By Darren Franich
Updated January 23, 2012 at 10:22 PM EST
Andrew Harrer/Bloomberg via Getty Images

Chris Dodd — retired Senator from Connecticut, current CEO of the MPAA, and unofficial Commissioner of the Fun Police — has become the most vocal Hollywood advocate for anti-piracy legislation. So it’s not surprising that Dodd had some harsh words for the government in the wake of Congress’s decision to put the hardline copyright bills PIPA and SOPA on hold. However, Dodd has now found himself at the center of a potentially far-reaching scandal, thanks to comments he made on Fox News last week. Dodd told the news network, “Candidly, those who count on quote ‘Hollywood’ for support need to understand that this industry is watching very carefully who’s going to stand up for them when their job is at stake. Don’t ask me to write a check for you when you think your job is at risk and then don’t pay any attention to me when my job is at stake.”

Fox News interpreted Dodd’s statements to be a direct message to President Barack Obama, who is currently finalizing plans for a year on the campaign trail. But Dodd seemed to be talking more generally about Hollywood’s support for liberal causes: “I would caution people don’t make the assumption that because the quote ‘Hollywood community’ has been historically supportive of Democrats, which they have, don’t make the false assumptions this year that because we did it in years past, we will do it this year.”

Over the weekend, a petition was launched on the White House website accusing Dodd of outright admission of bribery. Campaign finance are incredibly confusing — especially now that corporations are people — but the most essential rule is that donations to politicians cannot be based on a direct transaction, or a quid pro quo, which is Latin for… something.

Essentially, it’s illegal for you to say, “Hey, Random Politician, I’ll give you $2 million if you promise to give my evil investment bank a huge tax break.” But it is legal for you to say, “Oh hi there, Random Politician! I run an evil investment bank. Boy, taxes sure are high on evil investment banks nowadays, am I right? BTDubs, here’s $2 million. See you at the club!”

Anyhow, the petition argues that Chris Dodd was insisting that the government restart the anti-piracy crusade or risk losing out on donation money — a violation of the quid pro quo rule. In the petition’s own language, “This is an open admission of bribery and a threat designed to provoke a specific policy goal. This is a brazen flouting of the ‘above the law’ status people of Dodd’s position and wealth enjoy.” The petition currently has 21,374 signatures — when it reaches 25,000, the Obama administration has pledged to officially respond.

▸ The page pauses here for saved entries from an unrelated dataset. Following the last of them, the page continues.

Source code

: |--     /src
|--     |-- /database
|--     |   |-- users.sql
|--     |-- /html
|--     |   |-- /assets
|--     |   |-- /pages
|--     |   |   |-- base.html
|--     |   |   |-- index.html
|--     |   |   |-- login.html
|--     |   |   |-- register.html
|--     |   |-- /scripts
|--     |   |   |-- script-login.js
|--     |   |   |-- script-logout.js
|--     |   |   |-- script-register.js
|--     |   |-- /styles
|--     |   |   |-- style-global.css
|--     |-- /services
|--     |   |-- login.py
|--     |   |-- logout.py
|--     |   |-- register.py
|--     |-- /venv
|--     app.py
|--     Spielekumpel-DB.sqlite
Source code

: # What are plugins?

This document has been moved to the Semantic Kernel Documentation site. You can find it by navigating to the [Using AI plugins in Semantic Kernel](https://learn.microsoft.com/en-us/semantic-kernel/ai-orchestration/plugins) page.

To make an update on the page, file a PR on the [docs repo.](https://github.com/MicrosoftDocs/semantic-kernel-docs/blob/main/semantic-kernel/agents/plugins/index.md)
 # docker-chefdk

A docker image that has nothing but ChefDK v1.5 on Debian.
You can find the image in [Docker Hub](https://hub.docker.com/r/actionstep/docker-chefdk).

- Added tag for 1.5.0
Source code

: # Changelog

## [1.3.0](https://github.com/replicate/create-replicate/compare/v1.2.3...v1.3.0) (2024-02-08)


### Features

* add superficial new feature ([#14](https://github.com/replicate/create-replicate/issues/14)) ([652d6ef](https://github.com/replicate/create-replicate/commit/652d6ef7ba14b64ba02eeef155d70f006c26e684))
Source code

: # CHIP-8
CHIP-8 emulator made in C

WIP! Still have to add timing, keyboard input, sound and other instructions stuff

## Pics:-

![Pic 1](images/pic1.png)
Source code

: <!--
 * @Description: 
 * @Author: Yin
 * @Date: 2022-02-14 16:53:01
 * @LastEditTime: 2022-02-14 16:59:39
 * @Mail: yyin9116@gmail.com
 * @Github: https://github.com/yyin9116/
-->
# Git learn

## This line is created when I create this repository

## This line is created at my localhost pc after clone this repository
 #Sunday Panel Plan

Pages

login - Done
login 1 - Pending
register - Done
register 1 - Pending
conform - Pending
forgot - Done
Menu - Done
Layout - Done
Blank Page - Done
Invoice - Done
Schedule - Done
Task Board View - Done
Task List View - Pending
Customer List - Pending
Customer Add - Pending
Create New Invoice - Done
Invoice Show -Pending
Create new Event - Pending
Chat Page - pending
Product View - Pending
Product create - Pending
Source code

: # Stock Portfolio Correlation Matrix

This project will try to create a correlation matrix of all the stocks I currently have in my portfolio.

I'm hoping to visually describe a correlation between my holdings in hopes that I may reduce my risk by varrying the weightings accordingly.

When contacted about Dodd’s statements, a spokesperson for the MPAA told EW: “Senator Dodd was merely making the obvious point that people support politicians whose views coincide with their own. When politicians take positions that people disagree with, those people tend not to support those politicians.” It’s worth noting that, although the MPAA is Hollywood’s main lobbying arm, it’s not as if Dodd has any say in how individuals in the movie industry donate their money.